> **Problem to work on**
Among the entries below, only the lines starting at the one with "You may need" and ending at the one with "by default, if", both included, are to be printed exactly.
(Data provided Opens)
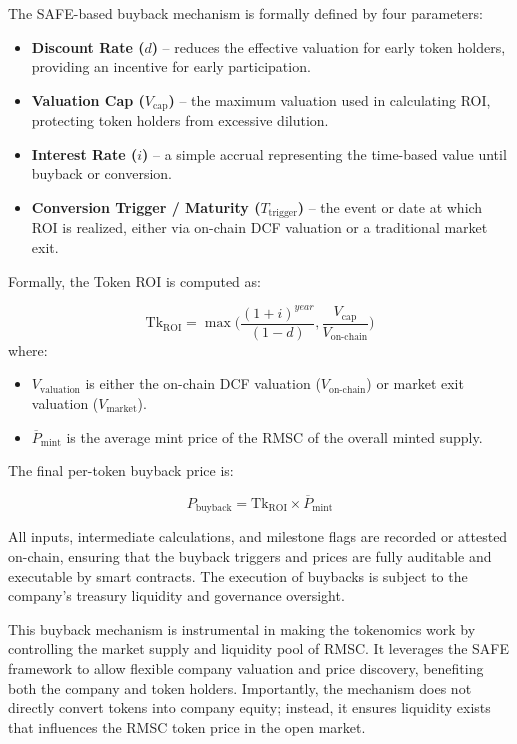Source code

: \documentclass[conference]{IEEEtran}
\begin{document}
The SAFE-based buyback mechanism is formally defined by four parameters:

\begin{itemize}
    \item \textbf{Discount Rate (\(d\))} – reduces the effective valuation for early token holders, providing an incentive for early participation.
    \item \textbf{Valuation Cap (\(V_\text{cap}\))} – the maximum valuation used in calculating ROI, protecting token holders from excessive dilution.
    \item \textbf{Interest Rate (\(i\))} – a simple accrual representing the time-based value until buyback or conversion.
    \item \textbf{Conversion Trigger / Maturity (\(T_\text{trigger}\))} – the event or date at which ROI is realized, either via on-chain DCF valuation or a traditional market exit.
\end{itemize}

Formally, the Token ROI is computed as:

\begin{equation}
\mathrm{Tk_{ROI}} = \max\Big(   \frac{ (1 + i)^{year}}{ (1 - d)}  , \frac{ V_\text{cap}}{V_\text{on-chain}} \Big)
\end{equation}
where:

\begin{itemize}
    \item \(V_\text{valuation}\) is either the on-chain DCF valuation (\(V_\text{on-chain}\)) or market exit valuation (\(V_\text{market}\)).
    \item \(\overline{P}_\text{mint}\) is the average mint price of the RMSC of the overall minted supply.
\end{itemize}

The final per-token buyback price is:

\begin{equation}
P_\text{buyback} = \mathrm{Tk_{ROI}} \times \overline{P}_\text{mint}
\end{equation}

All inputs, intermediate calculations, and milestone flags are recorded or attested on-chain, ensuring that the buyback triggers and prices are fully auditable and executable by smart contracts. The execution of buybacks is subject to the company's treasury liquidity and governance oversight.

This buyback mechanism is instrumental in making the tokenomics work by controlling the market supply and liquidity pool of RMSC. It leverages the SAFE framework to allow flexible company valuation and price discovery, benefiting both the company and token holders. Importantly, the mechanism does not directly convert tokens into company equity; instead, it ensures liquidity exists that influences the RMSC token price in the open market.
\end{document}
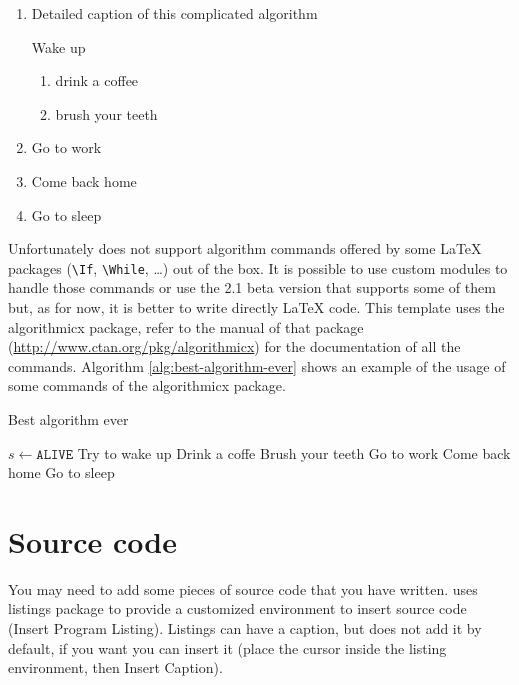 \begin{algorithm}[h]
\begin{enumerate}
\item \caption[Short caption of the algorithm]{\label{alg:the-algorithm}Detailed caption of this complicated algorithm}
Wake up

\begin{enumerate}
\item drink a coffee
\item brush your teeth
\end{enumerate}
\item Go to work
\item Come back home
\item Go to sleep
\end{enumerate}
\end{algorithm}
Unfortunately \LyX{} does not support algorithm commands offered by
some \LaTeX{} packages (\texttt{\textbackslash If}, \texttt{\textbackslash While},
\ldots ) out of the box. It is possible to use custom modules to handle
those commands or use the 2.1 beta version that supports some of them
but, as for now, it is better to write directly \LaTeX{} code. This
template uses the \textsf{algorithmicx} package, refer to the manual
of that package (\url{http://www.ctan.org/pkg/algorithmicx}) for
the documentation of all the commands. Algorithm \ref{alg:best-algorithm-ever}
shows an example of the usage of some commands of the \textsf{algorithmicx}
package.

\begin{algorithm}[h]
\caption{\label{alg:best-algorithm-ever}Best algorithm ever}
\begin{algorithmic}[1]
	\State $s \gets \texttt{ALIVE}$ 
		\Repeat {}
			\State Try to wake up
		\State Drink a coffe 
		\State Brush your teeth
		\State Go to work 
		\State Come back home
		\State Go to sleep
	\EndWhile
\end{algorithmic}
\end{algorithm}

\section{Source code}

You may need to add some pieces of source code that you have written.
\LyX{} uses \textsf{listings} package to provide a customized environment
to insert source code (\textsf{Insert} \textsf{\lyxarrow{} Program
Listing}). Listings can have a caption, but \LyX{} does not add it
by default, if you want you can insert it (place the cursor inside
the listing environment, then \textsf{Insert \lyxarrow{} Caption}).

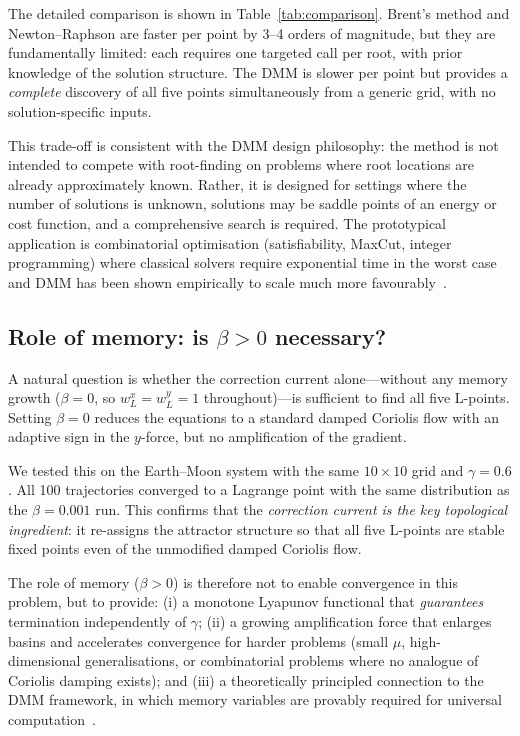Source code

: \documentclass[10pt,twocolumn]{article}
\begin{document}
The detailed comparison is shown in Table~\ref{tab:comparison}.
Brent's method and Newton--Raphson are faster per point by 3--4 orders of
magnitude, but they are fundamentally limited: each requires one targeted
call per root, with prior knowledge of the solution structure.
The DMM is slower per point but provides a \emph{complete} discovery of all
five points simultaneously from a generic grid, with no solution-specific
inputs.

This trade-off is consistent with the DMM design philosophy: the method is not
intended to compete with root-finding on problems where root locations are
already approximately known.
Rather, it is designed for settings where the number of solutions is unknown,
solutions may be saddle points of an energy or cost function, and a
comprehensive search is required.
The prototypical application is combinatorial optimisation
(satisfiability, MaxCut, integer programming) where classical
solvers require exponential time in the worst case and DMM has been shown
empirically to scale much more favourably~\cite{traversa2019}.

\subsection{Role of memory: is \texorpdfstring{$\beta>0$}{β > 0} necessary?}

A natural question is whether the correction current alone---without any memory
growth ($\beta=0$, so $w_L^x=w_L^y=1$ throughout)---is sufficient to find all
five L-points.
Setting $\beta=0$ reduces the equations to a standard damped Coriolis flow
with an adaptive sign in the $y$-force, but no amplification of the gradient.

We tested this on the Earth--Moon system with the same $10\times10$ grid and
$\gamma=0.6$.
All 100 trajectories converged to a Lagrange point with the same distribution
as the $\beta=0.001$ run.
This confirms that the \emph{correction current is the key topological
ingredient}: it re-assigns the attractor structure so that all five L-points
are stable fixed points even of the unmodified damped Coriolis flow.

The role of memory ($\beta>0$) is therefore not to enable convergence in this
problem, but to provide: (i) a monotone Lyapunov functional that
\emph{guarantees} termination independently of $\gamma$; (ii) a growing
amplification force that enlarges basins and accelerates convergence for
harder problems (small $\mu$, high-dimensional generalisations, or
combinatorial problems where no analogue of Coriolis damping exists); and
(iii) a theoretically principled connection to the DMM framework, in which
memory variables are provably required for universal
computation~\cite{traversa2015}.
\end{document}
(Data provided Closes)
> **Answer below**
You may need to add some pieces of source code that you have written.
\LyX{} uses \textsf{listings} package to provide a customized environment
to insert source code (\textsf{Insert} \textsf{\lyxarrow{} Program
Listing}). Listings can have a caption, but \LyX{} does not add it
by default, if you want you can insert it (place the cursor inside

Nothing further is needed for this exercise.